> **Task objective**
Write out the data exactly, every line included.

> **Saved entries**
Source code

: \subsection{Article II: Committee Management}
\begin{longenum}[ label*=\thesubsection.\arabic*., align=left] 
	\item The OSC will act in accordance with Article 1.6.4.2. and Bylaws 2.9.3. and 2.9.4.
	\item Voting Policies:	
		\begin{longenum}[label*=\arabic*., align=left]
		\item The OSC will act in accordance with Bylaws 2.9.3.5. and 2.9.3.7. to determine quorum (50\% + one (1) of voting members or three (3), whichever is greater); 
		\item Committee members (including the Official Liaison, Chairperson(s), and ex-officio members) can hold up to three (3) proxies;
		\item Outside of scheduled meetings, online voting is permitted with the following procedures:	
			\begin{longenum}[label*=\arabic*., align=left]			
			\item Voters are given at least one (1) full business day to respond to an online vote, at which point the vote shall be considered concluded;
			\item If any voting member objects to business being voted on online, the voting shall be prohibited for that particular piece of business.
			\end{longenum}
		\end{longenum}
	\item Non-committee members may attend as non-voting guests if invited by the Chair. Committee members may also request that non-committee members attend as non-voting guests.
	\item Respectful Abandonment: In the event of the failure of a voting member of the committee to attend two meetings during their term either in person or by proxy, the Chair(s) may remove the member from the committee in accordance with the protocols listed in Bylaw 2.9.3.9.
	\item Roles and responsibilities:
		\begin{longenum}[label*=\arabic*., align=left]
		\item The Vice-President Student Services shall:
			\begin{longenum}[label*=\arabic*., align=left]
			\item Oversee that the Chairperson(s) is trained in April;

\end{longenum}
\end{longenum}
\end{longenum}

> **Task solution**
Source code

: \subsection{Article II: Committee Management}
\begin{longenum}[ label*=\thesubsection.\arabic*., align=left] 
	\item The OSC will act in accordance with Article 1.6.4.2. and Bylaws 2.9.3. and 2.9.4.
	\item Voting Policies:	
		\begin{longenum}[label*=\arabic*., align=left]
		\item The OSC will act in accordance with Bylaws 2.9.3.5. and 2.9.3.7. to determine quorum (50\% + one (1) of voting members or three (3), whichever is greater); 
		\item Committee members (including the Official Liaison, Chairperson(s), and ex-officio members) can hold up to three (3) proxies;
		\item Outside of scheduled meetings, online voting is permitted with the following procedures:	
			\begin{longenum}[label*=\arabic*., align=left]			
			\item Voters are given at least one (1) full business day to respond to an online vote, at which point the vote shall be considered concluded;
			\item If any voting member objects to business being voted on online, the voting shall be prohibited for that particular piece of business.
			\end{longenum}
		\end{longenum}
	\item Non-committee members may attend as non-voting guests if invited by the Chair. Committee members may also request that non-committee members attend as non-voting guests.
	\item Respectful Abandonment: In the event of the failure of a voting member of the committee to attend two meetings during their term either in person or by proxy, the Chair(s) may remove the member from the committee in accordance with the protocols listed in Bylaw 2.9.3.9.
	\item Roles and responsibilities:
		\begin{longenum}[label*=\arabic*., align=left]
		\item The Vice-President Student Services shall:
			\begin{longenum}[label*=\arabic*., align=left]
			\item Oversee that the Chairperson(s) is trained in April;

\end{longenum}
\end{longenum}
\end{longenum}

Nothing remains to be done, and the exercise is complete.